I can remember getting my first mobile. The now post-secondary teenage children were just beginning their schooling. The mobile was a Nokia and weighed more than most small digital cameras weigh today. It must have been around the same time that we got connected to the Internet. Which we didn't call the Internet, but the World Wide Web.

It was - amazing. Unreal. Weird.

I was living with my first husband and two young children and I was trying to pursue a writing...career. Well, a writing life. A collection of my poems had been published to some critical acclaim but that trajectory had been interrupted by the birth of my first child who had severe cardiac defects. I had a second child fairly promptly and had been immersed in a world where time slowed down, clean nappies were heaven and writing was done whenever it could be fitted in.

By the time we were on the www, my son was attending kindergarten and we'd all moved from the country back to Melbourne for my husband's work. I'm sure he talked about the www and I probably took a while to listen.

My early forays into the Internet were mainly connected with buying books and journal writing. I can't remember who suggested Amazon.com, but I can remember my utter delight in discovering I could trawl through their catalogue and order book which would then arrive at my doorsteps weeks, sometimes months later.

At the time I was obsessed with anything that would keep me writing - which is where journal writing came in. I have kept a journal from the age of about eighteen.
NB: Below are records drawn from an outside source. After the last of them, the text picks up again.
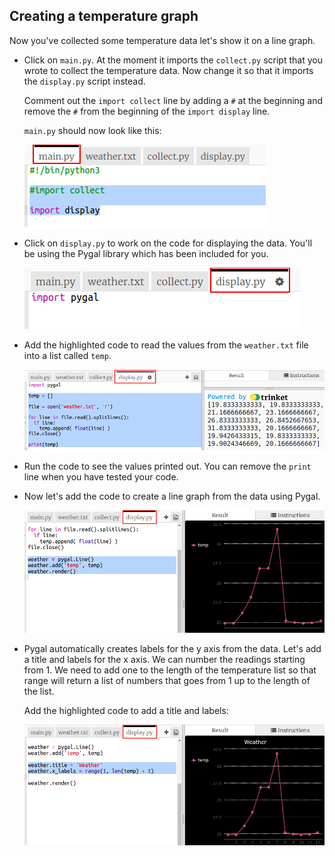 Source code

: ## Creating a temperature graph

Now you've collected some temperature data let's show it on a line graph.

+ Click on `main.py`. At the moment it imports the `collect.py` script that you wrote to collect the temperature data. Now change it so that it imports the `display.py` script instead.
    
    Comment out the `import collect` line by adding a `#` at the beginning and remove the `#` from the beginning of the `import display` line.
    
    `main.py` should now look like this:
    
    ![ảnh chụp màn hình](images/weather-main.png)

+ Click on `display.py` to work on the code for displaying the data. You'll be using the Pygal library which has been included for you.
    
    ![ảnh chụp màn hình](images/weather-display.png)

+ Add the highlighted code to read the values from the `weather.txt` file into a list called `temp`.
    
    ![ảnh chụp màn hình](images/weather-read.png)

+ Run the code to see the values printed out. You can remove the `print` line when you have tested your code.

+ Now let's add the code to create a line graph from the data using Pygal.
    
    ![ảnh chụp màn hình](images/weather-graph.png)

+ Pygal automatically creates labels for the y axis from the data. Let's add a title and labels for the x axis. We can number the readings starting from 1. We need to add one to the length of the temperature list so that range will return a list of numbers that goes from 1 up to the length of the list.
    
    Add the highlighted code to add a title and labels:
    
    ![ảnh chụp màn hình](images/weather-labels.png) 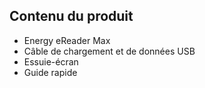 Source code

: ## Contenu du produit

- Energy eReader Max
- Câble de chargement et de données USB
- Essuie-écran
- Guide rapide
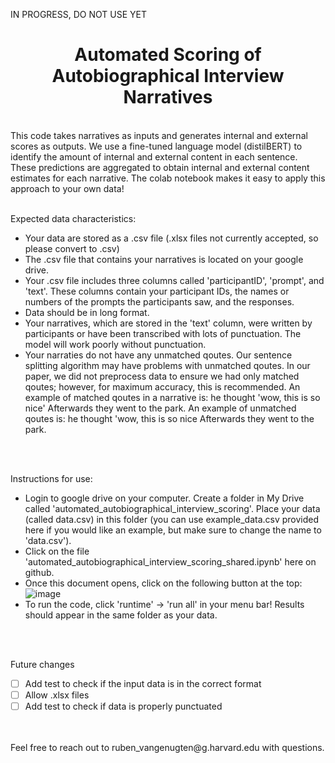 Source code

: IN PROGRESS, DO NOT USE YET

<h1 align="center">Automated Scoring of Autobiographical Interview Narratives </h1>

<br />
This code takes narratives as inputs and generates internal and external scores as outputs. We  use a fine-tuned language model (distilBERT) to identify the amount of internal and external content in each sentence. These predictions are aggregated to obtain internal and external content estimates for each narrative. The colab notebook makes it easy to apply this approach to your own data!

<br />
<br />

Expected data characteristics:
 - Your data are stored as a .csv file (.xlsx files not currently accepted, so please convert to .csv)
 - The .csv file that contains your narratives is located on your google drive.
 - Your .csv file includes three columns called 'participantID', 'prompt', and 'text'. These columns contain your participant IDs, the names or numbers of the prompts the participants saw, and the responses. 
 - Data should be in long format.
 - Your narratives, which are stored in the 'text' column, were written by participants or have been transcribed with lots of punctuation. The model will work poorly without punctuation.
 - Your narraties do not have any unmatched qoutes. Our sentence splitting algorithm may have problems with unmatched qoutes. In our paper, we did not preprocess data to ensure we had only matched qoutes; however, for maximum accuracy, this is recommended. An example of matched qoutes in a narrative is: he thought 'wow, this is so nice' Afterwards they went to the park. An example of unmatched qoutes is: he thought 'wow, this is so nice Afterwards they went to the park. 

<br />
<br />

Instructions for use:
  - Login to google drive on your computer. Create a folder in My Drive called 'automated_autobiographical_interview_scoring'. Place your data (called data.csv) in this folder (you can use example_data.csv provided here if you would like an example, but make sure to change the name to 'data.csv').
  - Click on the file 'automated_autobiographical_interview_scoring_shared.ipynb' here on github.
  - Once this document opens, click on the following button at the top:
    <br />
    ![image](https://user-images.githubusercontent.com/43548396/149639845-ef10888e-0090-45c1-9062-bc6fbe09a18e.png)
    <br />
   - To run the code, click 'runtime' -> 'run all' in your menu bar! Results should appear in the same folder as your data. 

<br />
<br />

Future changes
- [ ] Add test to check if the input data is in the correct format
- [ ] Allow .xlsx files
- [ ] Add test to check if data is properly punctuated

<br />
<br /> 
Feel free to reach out to ruben_vangenugten@g.harvard.edu with questions.



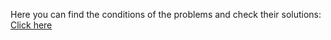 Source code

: Here you can find the conditions of the problems and check their solutions: <a href="https://judge.softuni.org/Contests/Practice/Index/3243#0">Click here</a> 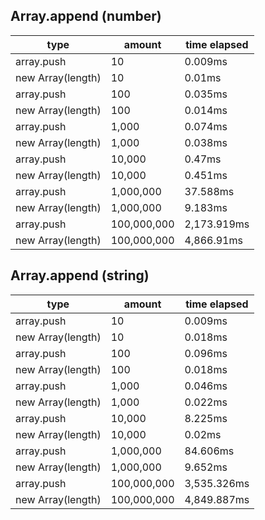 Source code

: ## Array.append (number)

|type|amount|time elapsed|
|-|-|-|
array.push|10|0.009ms
new Array(length)|10|0.01ms
array.push|100|0.035ms
new Array(length)|100|0.014ms
array.push|1,000|0.074ms
new Array(length)|1,000|0.038ms
array.push|10,000|0.47ms
new Array(length)|10,000|0.451ms
array.push|1,000,000|37.588ms
new Array(length)|1,000,000|9.183ms
array.push|100,000,000|2,173.919ms
new Array(length)|100,000,000|4,866.91ms
## Array.append (string)

|type|amount|time elapsed|
|-|-|-|
array.push|10|0.009ms
new Array(length)|10|0.018ms
array.push|100|0.096ms
new Array(length)|100|0.018ms
array.push|1,000|0.046ms
new Array(length)|1,000|0.022ms
array.push|10,000|8.225ms
new Array(length)|10,000|0.02ms
array.push|1,000,000|84.606ms
new Array(length)|1,000,000|9.652ms
array.push|100,000,000|3,535.326ms
new Array(length)|100,000,000|4,849.887ms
At the time I'm talking about, I think I led a journal writing course and so, with the www at my fingertips, I searched for journal writing. Even back then I could have googled it, although google wasn't used as a verb in the early 1990s.

I got on to a journal forum group managed by a listserv. These were a bunch of people - I don't think we numbered much more than 150, who wrote in a discussion forum about their journal writing. They were managed by a 'list Mom' who posted regularly and would often offer suggestions for journal exercises, useful books on journal writing and so forth.

The list was so cosy that, from memory, a couple of members eventually met, fell in love and got married. (I'm reliably informed by my son that this happens regularly on World of Warcraft but hey, motorbike boy, we had a List Mom! It was harder back then!)

I also used to follow an online journal that was allegedly written by a member - members? - of a share-house.  It turned out to be a hoax. The participants were all actors in a proposed t.v. show. I didn't have much vested interest in this, so the revelation didn't worry me.

I did, however, post regularly to the Shiki haiku listserv. This fuelled my interest in haiku, made some of mine public and introduced me to other haiku writers, including an Australian who was then living in Japan. She commented on some haiku I wrote and, years later when she returned to Australia, we became friends.

I also followed the web journal of a young Silicon Valley programmer - either part of the journal list serv or connected to the list mom - who was then going through changes in her life. Interestingly enough Ceej is still keeping a journal on the 'net, although the content is  a little different to the earlier journal I read so avidly so many years ago. There she still is, more than ten years later, still doing the same things that she did at the beginning, but with more money - so a Lotus, rather than a state-of-the-then-art push bike - a husband and a mid-life crisis.

I guess I am doing the same things I was more than a decade ago - still writing, still using the 'net, still keeping a journal....

1 comment:

Kathleen Jones said...

yes, that's what it is isn't it? compulsive journal writing! I, too have been keeping one since I was a child. Anything that keeps you writing ..... Loving the blogosphere though and its unexpected conversations and the friendships it generates. the only problem now is finding time to write away from it!